Nulla di fatto, come da attese, da parte della Federal Reserve, che ha lasciato il costo del denaro invariato nel range 3,5-3,75%. Le proiezioni economiche, o dot plot, continuano a mostrare aspettative di almeno un taglio dei tassi quest’anno e uno nel 2027.
Nella conferenza stampa successiva al verdetto sui tassi il presidente della Fed, Jerome Powell, ha espresso grande incertezza sugli effetti per l’economia dell’impennata dei prezzi del petrolio.
Powell ha rimarcato che le implicazioni degli eventi in Medio Oriente per l’economia statunitense sono incerte. “Le implicazioni degli eventi in Medio Oriente per l’economia statunitense sono incerte.

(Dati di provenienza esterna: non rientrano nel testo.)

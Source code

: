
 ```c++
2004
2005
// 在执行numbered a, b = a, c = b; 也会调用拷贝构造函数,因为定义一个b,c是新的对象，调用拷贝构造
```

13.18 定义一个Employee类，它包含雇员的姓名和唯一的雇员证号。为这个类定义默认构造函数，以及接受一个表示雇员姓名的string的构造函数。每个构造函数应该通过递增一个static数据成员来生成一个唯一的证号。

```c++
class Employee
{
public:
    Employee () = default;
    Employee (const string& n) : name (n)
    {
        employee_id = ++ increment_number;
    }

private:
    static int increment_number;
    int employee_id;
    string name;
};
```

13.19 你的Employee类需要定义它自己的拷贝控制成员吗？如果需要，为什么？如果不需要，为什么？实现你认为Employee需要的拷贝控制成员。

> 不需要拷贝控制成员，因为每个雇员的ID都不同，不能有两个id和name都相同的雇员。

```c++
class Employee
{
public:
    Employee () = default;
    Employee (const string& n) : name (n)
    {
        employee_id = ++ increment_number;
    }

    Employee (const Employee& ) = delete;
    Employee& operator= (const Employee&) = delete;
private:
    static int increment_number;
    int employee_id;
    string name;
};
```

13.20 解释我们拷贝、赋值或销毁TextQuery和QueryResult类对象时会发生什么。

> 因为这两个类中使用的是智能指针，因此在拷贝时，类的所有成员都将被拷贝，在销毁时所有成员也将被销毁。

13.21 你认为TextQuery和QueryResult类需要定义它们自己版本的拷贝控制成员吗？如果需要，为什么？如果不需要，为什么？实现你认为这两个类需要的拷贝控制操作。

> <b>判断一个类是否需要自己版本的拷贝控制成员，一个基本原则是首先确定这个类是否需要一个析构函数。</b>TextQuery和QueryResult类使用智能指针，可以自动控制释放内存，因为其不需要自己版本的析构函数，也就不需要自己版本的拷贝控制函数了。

Nel breve termine, l’aumento dei prezzi dell’energia farà salire l’inflazione generale, ma è troppo presto per conoscere la portata e la durata dei potenziali effetti sull’economia”, ha detto il numero uno della Fed che vede l’impennata dei prezzi del petrolio “ripercuotersi anche sui prezzi al consumo”.
I mercati, già in rosso prima della Fed, hanno accentuato le perdite con S&P 500 e Nasdaq in calo di oltre l’1% sui minimi di giornata.
In deciso calo anche l’oro che cede oltre il 3% a 4.850 dollari l’oncia. Peggio fa l’argento a -4,6%. In affanno anche le cripto con il bitcoin che arretra di oltre il 4%. Sul valutario si rafforza il dollaro con cross eur/usd giù dello 0,65% a 1,147.